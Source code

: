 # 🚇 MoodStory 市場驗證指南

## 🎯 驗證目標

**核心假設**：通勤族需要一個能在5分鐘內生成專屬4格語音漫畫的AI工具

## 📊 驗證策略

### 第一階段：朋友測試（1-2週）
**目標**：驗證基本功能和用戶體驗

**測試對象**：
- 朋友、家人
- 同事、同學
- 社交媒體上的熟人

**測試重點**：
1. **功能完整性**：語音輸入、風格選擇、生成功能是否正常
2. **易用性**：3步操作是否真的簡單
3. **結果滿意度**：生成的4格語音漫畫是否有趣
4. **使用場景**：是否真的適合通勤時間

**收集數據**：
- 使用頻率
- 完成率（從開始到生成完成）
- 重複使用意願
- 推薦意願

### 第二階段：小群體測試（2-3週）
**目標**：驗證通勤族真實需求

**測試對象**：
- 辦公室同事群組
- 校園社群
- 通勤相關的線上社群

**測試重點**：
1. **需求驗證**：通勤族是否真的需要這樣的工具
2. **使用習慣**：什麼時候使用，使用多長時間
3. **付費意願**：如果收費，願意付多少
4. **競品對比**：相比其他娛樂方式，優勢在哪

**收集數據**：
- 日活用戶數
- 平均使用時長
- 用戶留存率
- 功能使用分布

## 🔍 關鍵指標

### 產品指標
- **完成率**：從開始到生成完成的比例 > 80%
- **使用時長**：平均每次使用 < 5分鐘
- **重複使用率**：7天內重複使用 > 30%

◆ EXERCISE BRIEF
Every line of the data must appear again in the answer, exactly as written.

◆ WRITTEN RESPONSE
Source code

: # 🚇 MoodStory 市場驗證指南

## 🎯 驗證目標

**核心假設**：通勤族需要一個能在5分鐘內生成專屬4格語音漫畫的AI工具

## 📊 驗證策略

### 第一階段：朋友測試（1-2週）
**目標**：驗證基本功能和用戶體驗

**測試對象**：
- 朋友、家人
- 同事、同學
- 社交媒體上的熟人

**測試重點**：
1. **功能完整性**：語音輸入、風格選擇、生成功能是否正常
2. **易用性**：3步操作是否真的簡單
3. **結果滿意度**：生成的4格語音漫畫是否有趣
4. **使用場景**：是否真的適合通勤時間

**收集數據**：
- 使用頻率
- 完成率（從開始到生成完成）
- 重複使用意願
- 推薦意願

### 第二階段：小群體測試（2-3週）
**目標**：驗證通勤族真實需求

**測試對象**：
- 辦公室同事群組
- 校園社群
- 通勤相關的線上社群

**測試重點**：
1. **需求驗證**：通勤族是否真的需要這樣的工具
2. **使用習慣**：什麼時候使用，使用多長時間
3. **付費意願**：如果收費，願意付多少
4. **競品對比**：相比其他娛樂方式，優勢在哪

**收集數據**：
- 日活用戶數
- 平均使用時長
- 用戶留存率
- 功能使用分布

## 🔍 關鍵指標

### 產品指標
- **完成率**：從開始到生成完成的比例 > 80%
- **使用時長**：平均每次使用 < 5分鐘
- **重複使用率**：7天內重複使用 > 30%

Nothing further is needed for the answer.